1

I am trying to train the Naive Bayes Classifier with my training data sets which have been classified into positive and negative tweets manually.

I have found plenty of code that trains using the movie_reviews corpus or similar type dataset, but not one in which there are only 2 files, one negative, one positive.

Example code I found:

    import string
    from nltk.corpus import LazyCorpusLoader, 
    CategorizedPlaintextCorpusReader
    from nltk.corpus import stopwords
    my_movie_reviews = LazyCorpusLoader('my_movie_reviews', CategorizedPlaintextCorpusReader, r'(?!\.).*\.txt', 
    cat_pattern=r'(neg|pos)/.*', encoding='ascii')
    mr = my_movie_reviews
    stop = stopwords.words('english')
    documents = [([w for w in mr.words(i) if w.lower() not in stop and  
    w.lower() not in string.punctuation], i.split('/')[0]) for i in mr.fileids()]
    for i in documents: 
           print i

My problem is in the one-liner loop statement. I dont have to deal with fileid in my program, since I have only one file in each category. How can I edit that statement?

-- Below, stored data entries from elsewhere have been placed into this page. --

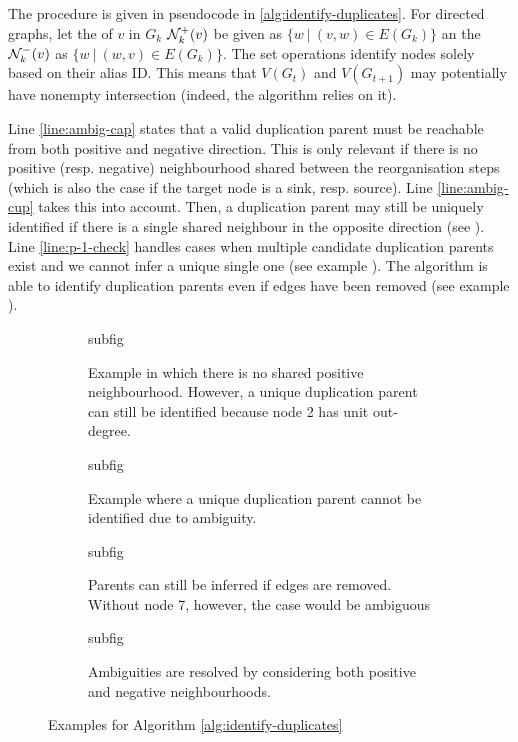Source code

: \documentclass[
	fontsize=10pt, %
	twoside=false, %
	secnumdepth=1, %
  toc=indentunnumbered %
]{kaobook}
\begin{document}
The procedure is given in pseudocode in \ref{alg:identify-duplicates}. For
directed graphs, let the  of $v$ in $G_k$ $\mathcal{N}_k^+(v)$ be
given as $\{w ~|~ (v,w) \in E(G_{k})\}$ an the 
$\mathcal{N}_k^-(v)$ as $\{w ~|~ (w,v) \in E(G_k)\}$.
The set operations identify nodes solely based on their alias ID. This means that
$V(G_t)$ and $V(G_{t+1})$ may potentially have nonempty intersection (indeed,
the algorithm relies on it).

Line \ref{line:ambig-cap} states that a valid duplication parent must be
reachable from both positive and negative direction. This is only relevant if
there is no positive (resp. negative) neighbourhood shared between the
reorganisation steps (which is also the case if the target node is a sink, 
resp. source). Line \ref{line:ambig-cup} takes this into account. Then, a
duplication parent may still be uniquely identified if there is a single shared
neighbour in the opposite direction (see ).
Line \ref{line:p-1-check} handles cases when multiple candidate duplication
parents exist and we cannot infer a unique single one (see example ).
The algorithm is able to identify duplication parents even if edges have been
removed (see example ).

\begin{figure}[h]
  \centering
  \begin{subfigure}{0.23\textwidth}
    subfig
    \caption{Example in which there is no shared positive neighbourhood.
      However, a unique duplication parent can still be identified because node
      2 has unit out-degree.}
    \label{fig:ex-no-neighb}
  \end{subfigure}
  \begin{subfigure}{0.23\textwidth}
    subfig
    \caption{Example where a unique duplication parent cannot be identified
      due to ambiguity.}
    \label{fig:ex-p-1}
  \end{subfigure}
  \begin{subfigure}{0.23\textwidth}
    subfig
    \caption{Parents can still be inferred if edges are removed. Without node 7,
    however, the case would be ambiguous}
    \label{fig:ex-remove-edge}
  \end{subfigure}
  \begin{subfigure}{0.23\textwidth}
    subfig
    \caption{Ambiguities are resolved by considering both positive and negative neighbourhoods.}
    \label{fig:ex-ambig1}
  \end{subfigure}
  \caption{Examples for Algorithm \ref{alg:identify-duplicates}}
  \label{fig:alg-examples}
\end{figure}
\end{document}
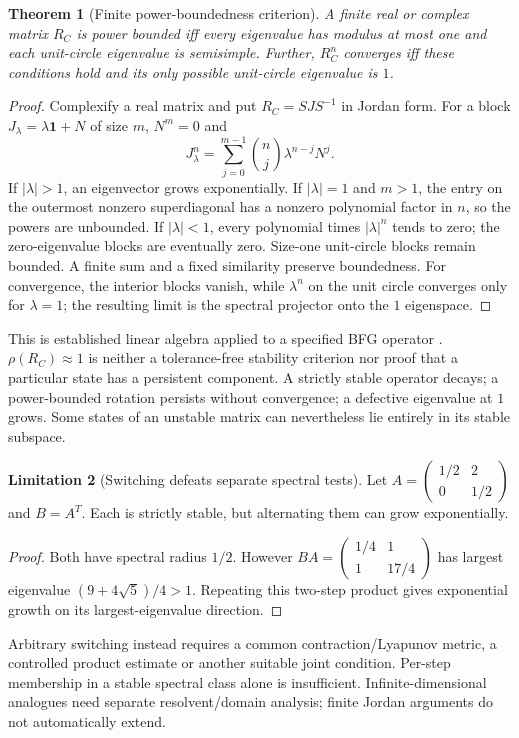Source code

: \documentclass[11pt,letterpaper]{article}
\newcommand{\Id}{\mathbf 1}
\newtheorem{theorem}{Theorem}[section]
\theoremstyle{definition}
\newtheorem{limitation}[theorem]{Limitation}
\numberwithin{equation}{section}
\begin{document}
\begin{theorem}[Finite power-boundedness criterion]\label{spectral}
A finite real or complex matrix $R_C$ is power bounded iff every eigenvalue has modulus at most one and each unit-circle eigenvalue is semisimple. Further, $R_C^n$ converges iff these conditions hold and its only possible unit-circle eigenvalue is $1$.
\end{theorem}
\begin{proof}
Complexify a real matrix and put $R_C=SJS^{-1}$ in Jordan form. For a block $J_\lambda=\lambda\Id+N$ of size $m$, $N^m=0$ and
\begin{equation}
J_\lambda^n=\sum_{j=0}^{m-1}\binom nj\lambda^{n-j}N^j.
\end{equation}
If $|\lambda|>1$, an eigenvector grows exponentially. If $|\lambda|=1$ and $m>1$, the entry on the outermost nonzero superdiagonal has a nonzero polynomial factor in $n$, so the powers are unbounded. If $|\lambda|<1$, every polynomial times $|\lambda|^n$ tends to zero; the zero-eigenvalue blocks are eventually zero. Size-one unit-circle blocks remain bounded. A finite sum and a fixed similarity preserve boundedness. For convergence, the interior blocks vanish, while $\lambda^n$ on the unit circle converges only for $\lambda=1$; the resulting limit is the spectral projector onto the $1$ eigenspace.
\end{proof}
This is established linear algebra applied to a specified BFG operator \cite{horn}. $\rho(R_C)\approx1$ is neither a tolerance-free stability criterion nor proof that a particular state has a persistent component. A strictly stable operator decays; a power-bounded rotation persists without convergence; a defective eigenvalue at $1$ grows. Some states of an unstable matrix can nevertheless lie entirely in its stable subspace.

\begin{limitation}[Switching defeats separate spectral tests]\label{switch}
Let $A=\left(\begin{smallmatrix}1/2&2\\0&1/2\end{smallmatrix}\right)$ and $B=A^T$. Each is strictly stable, but alternating them can grow exponentially.
\end{limitation}
\begin{proof}
Both have spectral radius $1/2$. However $BA=\left(\begin{smallmatrix}1/4&1\\1&17/4\end{smallmatrix}\right)$ has largest eigenvalue $(9+4\sqrt5)/4>1$. Repeating this two-step product gives exponential growth on its largest-eigenvalue direction.
\end{proof}
Arbitrary switching instead requires a common contraction/Lyapunov metric, a controlled product estimate or another suitable joint condition. Per-step membership in a stable spectral class alone is insufficient. Infinite-dimensional analogues need separate resolvent/domain analysis; finite Jordan arguments do not automatically extend.
\end{document}
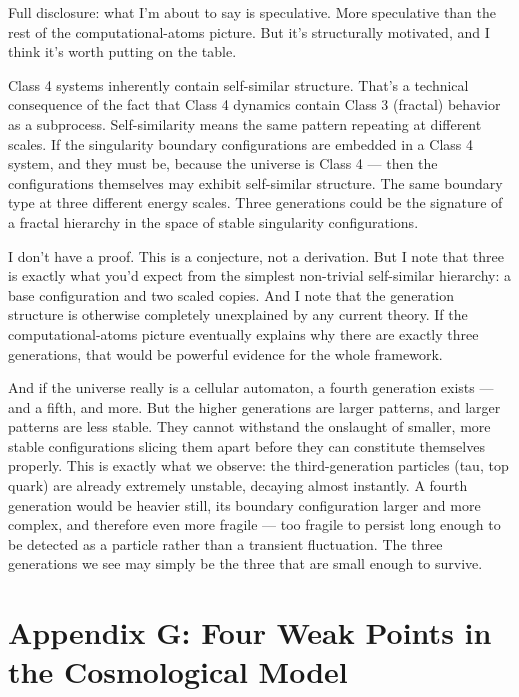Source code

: \documentclass[11pt, twoside, openright]{book}
\begin{document}
Full disclosure: what I'm about to say is speculative. More speculative than the rest of the computational-atoms picture. But it's structurally motivated, and I think it's worth putting on the table.

Class 4 systems inherently contain self-similar structure. That's a technical consequence of the fact that Class 4 dynamics contain Class 3 (fractal) behavior as a subprocess. Self-similarity means the same pattern repeating at different scales. If the singularity boundary configurations are embedded in a Class 4 system, and they must be, because the universe is Class 4 --- then the configurations themselves may exhibit self-similar structure. The same boundary type at three different energy scales. Three generations could be the signature of a fractal hierarchy in the space of stable singularity configurations.

I don't have a proof. This is a conjecture, not a derivation. But I note that three is exactly what you'd expect from the simplest non-trivial self-similar hierarchy: a base configuration and two scaled copies. And I note that the generation structure is otherwise completely unexplained by any current theory. If the computational-atoms picture eventually explains why there are exactly three generations, that would be powerful evidence for the whole framework.

And if the universe really is a cellular automaton, a fourth generation exists --- and a fifth, and more. But the higher generations are larger patterns, and larger patterns are less stable. They cannot withstand the onslaught of smaller, more stable configurations slicing them apart before they can constitute themselves properly. This is exactly what we observe: the third-generation particles (tau, top quark) are already extremely unstable, decaying almost instantly. A fourth generation would be heavier still, its boundary configuration larger and more complex, and therefore even more fragile --- too fragile to persist long enough to be detected as a particle rather than a transient fluctuation. The three generations we see may simply be the three that are small enough to survive.


\chapter*{Appendix G: Four Weak Points in the Cosmological Model}
\end{document}
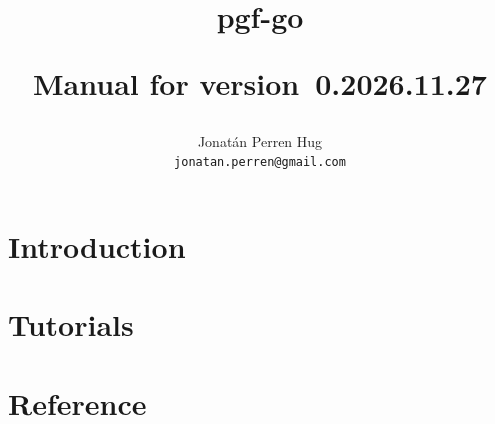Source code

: \documentclass[a4paper,doc2]{ltxdoc}
\def\pgfgoversion{\leavevmode\hbox{0.2026.11.27}}
\begin{document}
	\title{\Huge\bfseries pgf-go\\[1em]
		\normalsize

		\begin{center}
			\begin{goban}[partial = B2:E3]


			\end{goban}
		\end{center}

		\large Manual for version~\pgfgoversion}
		\author{Jonat\'an Perren Hug\\
		\texttt{jonatan.perren@gmail.com}
		}

	\maketitle



	\label{table-of-contents}
	\tableofcontents

	\clearpage

	\part{Introduction}
	

	\part{Tutorials}\label{part:tutoriales}
	

	\part{Reference}\label{part:referencia}
	
	
	
	
	
	
	
	
	
	
	

	\appendix
	
\end{document}
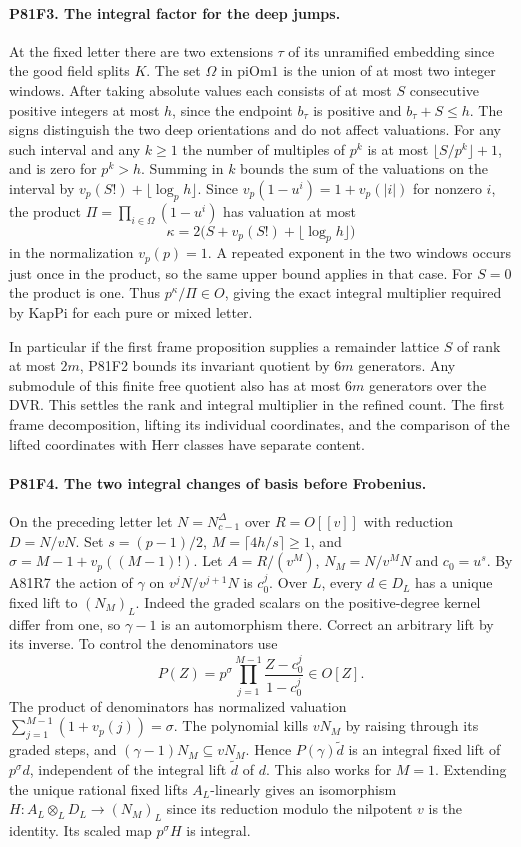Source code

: \paragraph{P81F3. The integral factor for the deep jumps.}
At the fixed letter there are two extensions $\tau$ of its
unramified embedding since the good field splits $K$.
The set $\Omega$ in $\mathrm{piOm1}$ is the union of at most
two integer windows. After taking absolute values each consists
of at most $S$ consecutive positive integers at most $h$, since
the endpoint $b_\tau$ is positive and $b_\tau+S\le h$.
The signs distinguish the two deep orientations and do not
affect valuations. For any such interval and any $k\ge1$
the number of multiples of $p^k$ is at most
$\lfloor S/p^k\rfloor+1$, and is zero for $p^k>h$.
Summing in $k$ bounds the sum of the valuations on the interval
by $v_p(S!)+\lfloor\log_p h\rfloor$. Since
$v_p(1-u^i)=1+v_p(|i|)$ for nonzero $i$, the product
$\Pi=\prod_{i\in\Omega}(1-u^i)$ has valuation at most
\[
            \kappa=2\big(S+v_p(S!)+\lfloor\log_p h\rfloor\big)
\]
in the normalization $v_p(p)=1$. A repeated exponent in the two
windows occurs just once in the product, so the same upper
bound applies in that case. For $S=0$ the product is one.
Thus $p^\kappa/\Pi\in O$, giving the exact integral multiplier
required by $\mathrm{KapPi}$ for each pure or mixed letter.

In particular if the first frame proposition supplies a remainder
lattice $S$ of rank at most $2m$, P81F2 bounds its invariant
quotient by $6m$ generators. Any submodule of this finite free
quotient also has at most $6m$ generators over the DVR. This
settles the rank and integral multiplier in the refined count.
The first frame decomposition, lifting its individual coordinates,
and the comparison of the lifted coordinates with Herr classes
have separate content.

\paragraph{P81F4. The two integral changes of basis before Frobenius.}
On the preceding letter let $N=N_{c-1}^\Delta$ over $R=O[[v]]$
with reduction $D=N/vN$. Set $s=(p-1)/2$,
$M=\lceil4h/s\rceil\ge1$, and $\sigma=M-1+v_p((M-1)!)$.
Let $A=R/(v^M)$, $N_M=N/v^MN$ and $c_0=u^s$.
By A81R7 the action of $\gamma$ on $v^jN/v^{j+1}N$ is $c_0^j$.
Over $L$, every $d\in D_L$ has a unique fixed lift to $(N_M)_L$.
Indeed the graded scalars on the positive-degree kernel differ
from one, so $\gamma-1$ is an automorphism there. Correct an
arbitrary lift by its inverse. To control the denominators use
\[
 P(Z)=p^\sigma\prod_{j=1}^{M-1}\frac{Z-c_0^j}{1-c_0^j}\in O[Z].
\]
The product of denominators has normalized valuation
$\sum_{j=1}^{M-1}(1+v_p(j))=\sigma$.
The polynomial kills $v N_M$ by raising through its graded
steps, and $(\gamma-1)N_M\subseteq vN_M$. Hence
$P(\gamma)\widetilde d$ is an integral fixed lift of $p^\sigma d$,
independent of the integral lift $\widetilde d$ of $d$. This
also works for $M=1$. Extending the unique rational fixed lifts
$A_L$-linearly gives an isomorphism
$H:A_L\otimes_L D_L\longrightarrow (N_M)_L$ since its reduction
modulo the nilpotent $v$ is the identity. Its scaled map
$p^\sigma H$ is integral.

My corpus: nltk.data/corpora/my_corpus/negative/negative_tweets.txt - category 1 nltk.data/corpora/my_corpus/positive/positive_tweets.txt - category 2

  • I don't think you need to use the nltk corpus reader for this task. Simple read the files and create your labels – alvas Mar 31 '18 at 10:53
  • Also, take a look at https://stackoverflow.com/questions/29275614/using-my-own-corpus-instead-of-movie-reviews-corpus-for-classification-in-nltk – alvas Mar 31 '18 at 14:41

0 Answers0